Democracy Has Prevailed.

April 8, 2008

News Coverage

At the end of today's column, Tony Norman writes about John Yoo, the author of the two "torture memos" and their collective effects on what's left of American moral integrity. He ends the column with this:

Last week, in response to a Freedom of Information Act request by the American Civil Liberties Union, Mr. Yoo's memo was declassified.

The reaction in much of the mainstream media alternated between "just the facts ma'am"-level reporting and total indifference.

Still, it's hard to criticize news media for the dearth of serious coverage about a torture memo with so many weighty matters like a "pregnant man" on "Oprah" and Sen. Barack Obama's lousy performance at an Altoona bowling alley as distractions.

Someday, if we're lucky, we'll look back on the bread and circuses of this era with something approaching the cleansing power of retroactive shame.

He was probably unaware of the Nexis search Glenn Greenwald did:

In the past two weeks, the following events transpired. A Department of Justice memo, authored by John Yoo, was released which authorized torture and presidential lawbreaking. It was revealed that the Bush administration declared the Fourth Amendment of the Bill of Rights to be inapplicable to "domestic military operations" within the U.S. The U.S. Attorney General appears to have fabricated a key event leading to the 9/11 attacks and made patently false statements about surveillance laws and related lawsuits. Barack Obama went bowling in Pennsylvania and had a low score.
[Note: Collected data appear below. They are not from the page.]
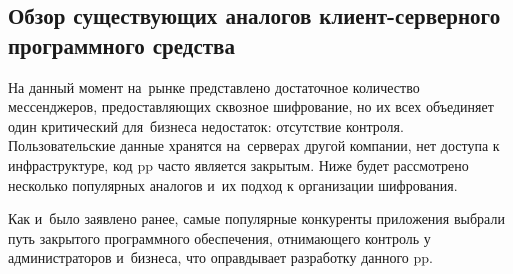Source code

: \subsection{Обзор существующих аналогов клиент-серверного программного средства}
\label{sec:analysis:research:analogs}

На данный момент на~рынке представлено достаточное количество мессенджеров, предоставляющих сквозное шифрование, но их всех объединяет один критический для~бизнеса недостаток: отсутствие контроля. 
Пользовательские данные хранятся на~серверах другой компании, нет доступа к инфраструктуре, код \gls{pp} часто является закрытым. Ниже будет рассмотрено несколько популярных аналогов и~их подход к организации шифрования.




Как и~было заявлено ранее, самые популярные конкуренты приложения выбрали путь закрытого программного обеспечения, отнимающего контроль у администраторов и~бизнеса, что оправдывает разработку данного \gls{pp}.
Here are the number of times, according to NEXIS, that various topics have been mentioned in the media over the past thirty days:

  • "Yoo and torture" - 102
  • "Mukasey and 9/11" -- 73
  • "Yoo and Fourth Amendment" -- 16
  • "Obama and bowling" -- 1,043
  • "Obama and Wright" -- More than 3,000 (too many to be counted)
  • "Obama and patriotism" - 1,607
  • "Clinton and Lewinsky" -- 1,079
So, in Tony's words:

Mr. Yoo's memo explicitly removed Mr. Bush -- and the CIA -- from the indignity of submitting to the authority of the Geneva Conventions and other quaint international treaties that opposed the president's prerogative to torture when he sees fit during wartime.

The morality of the memo pivoted on a novel interpretation of torture that scaled new heights of sophistry: as long as it wasn't the interrogator's "intent" to torture the captive, then it wasn't torture.

And even if it was torture by some narrow and unenlightened definition that didn't embrace the American understanding of the term, well, it still wasn't a violation of international law because the law doesn't apply to American presidents and their surrogates.

Generated about one tenth the media notice as Senator Obama's bowling score.

Yea, we got a liberal media - one that's protecting the liberal agenda while doing all it can to tear down our great and glorious president. That's exactly right.

1 comment:

Anonymous said...

How about the cleansing power of concurrent shame? Great post!
I was appalled how little coverage Mr. Yoo's torture memos got. We could use the reminder, for example, that the military in Myanmar is waterboarding Buddhist monks for the crime of peacefully protesting their government.

But, of course, we need to know how Senator Obama bowls! And wasn't it impressive to see Senator Clinton bowl equally terribly in those "news" excerpts from the Ellen Degeneres show?
The media does not seem to care about actual news if it interferes with the salacious.